_INPUT DATA_.
══════
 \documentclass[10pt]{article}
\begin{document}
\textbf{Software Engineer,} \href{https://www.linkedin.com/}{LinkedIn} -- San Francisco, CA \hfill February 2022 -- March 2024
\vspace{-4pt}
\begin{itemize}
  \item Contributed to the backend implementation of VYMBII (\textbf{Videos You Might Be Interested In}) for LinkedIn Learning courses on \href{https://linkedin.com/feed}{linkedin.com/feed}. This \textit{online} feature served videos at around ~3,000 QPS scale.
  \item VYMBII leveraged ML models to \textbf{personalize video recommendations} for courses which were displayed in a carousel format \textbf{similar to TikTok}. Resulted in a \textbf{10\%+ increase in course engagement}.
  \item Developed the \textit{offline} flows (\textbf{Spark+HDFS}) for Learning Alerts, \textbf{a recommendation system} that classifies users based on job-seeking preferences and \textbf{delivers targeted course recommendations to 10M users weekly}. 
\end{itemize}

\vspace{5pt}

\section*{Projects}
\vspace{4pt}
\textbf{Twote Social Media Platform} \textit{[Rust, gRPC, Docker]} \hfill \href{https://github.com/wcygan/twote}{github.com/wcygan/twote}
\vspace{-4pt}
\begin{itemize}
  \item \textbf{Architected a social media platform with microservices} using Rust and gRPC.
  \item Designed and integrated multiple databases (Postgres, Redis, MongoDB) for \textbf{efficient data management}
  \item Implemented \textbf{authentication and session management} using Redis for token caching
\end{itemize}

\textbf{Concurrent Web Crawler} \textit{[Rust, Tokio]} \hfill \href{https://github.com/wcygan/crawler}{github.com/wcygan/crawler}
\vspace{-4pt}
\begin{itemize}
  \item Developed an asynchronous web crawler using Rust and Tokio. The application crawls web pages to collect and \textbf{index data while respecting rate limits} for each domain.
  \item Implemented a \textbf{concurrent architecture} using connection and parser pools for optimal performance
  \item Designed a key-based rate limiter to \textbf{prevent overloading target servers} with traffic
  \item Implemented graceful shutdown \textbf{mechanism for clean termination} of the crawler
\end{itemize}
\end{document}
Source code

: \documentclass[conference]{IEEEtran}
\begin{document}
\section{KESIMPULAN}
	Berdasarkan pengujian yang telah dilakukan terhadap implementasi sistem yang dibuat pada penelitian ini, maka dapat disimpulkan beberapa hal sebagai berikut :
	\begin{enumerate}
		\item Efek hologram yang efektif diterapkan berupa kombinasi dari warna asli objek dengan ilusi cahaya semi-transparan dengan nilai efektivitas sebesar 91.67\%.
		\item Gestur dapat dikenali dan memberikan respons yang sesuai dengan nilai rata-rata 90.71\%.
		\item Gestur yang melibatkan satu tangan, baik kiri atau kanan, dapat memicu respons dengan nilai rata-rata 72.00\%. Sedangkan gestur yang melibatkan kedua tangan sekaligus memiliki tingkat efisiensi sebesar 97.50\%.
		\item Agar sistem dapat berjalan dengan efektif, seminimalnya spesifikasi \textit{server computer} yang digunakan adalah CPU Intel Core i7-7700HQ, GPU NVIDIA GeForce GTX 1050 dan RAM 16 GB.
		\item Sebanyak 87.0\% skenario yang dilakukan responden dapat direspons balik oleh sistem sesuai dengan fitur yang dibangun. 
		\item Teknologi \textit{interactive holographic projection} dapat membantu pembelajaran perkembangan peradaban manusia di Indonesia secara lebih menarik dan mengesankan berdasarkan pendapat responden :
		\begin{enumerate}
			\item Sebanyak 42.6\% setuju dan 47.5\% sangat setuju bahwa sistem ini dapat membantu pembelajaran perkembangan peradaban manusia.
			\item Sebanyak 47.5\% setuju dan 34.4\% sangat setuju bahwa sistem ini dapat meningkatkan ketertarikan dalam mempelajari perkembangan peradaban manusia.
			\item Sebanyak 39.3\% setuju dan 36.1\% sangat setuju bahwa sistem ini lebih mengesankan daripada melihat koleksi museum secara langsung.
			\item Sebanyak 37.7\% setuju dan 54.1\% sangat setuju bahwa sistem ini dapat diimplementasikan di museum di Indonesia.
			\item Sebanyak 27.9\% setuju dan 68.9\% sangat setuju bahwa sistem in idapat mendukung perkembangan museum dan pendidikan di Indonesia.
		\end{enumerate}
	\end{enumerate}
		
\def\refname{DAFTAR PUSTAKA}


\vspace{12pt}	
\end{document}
══════
_TASK DESCRIPTION_. Report only the number of lines in the records that include the word "management".

_OUTPUT FOR THIS EXERCISE_. 2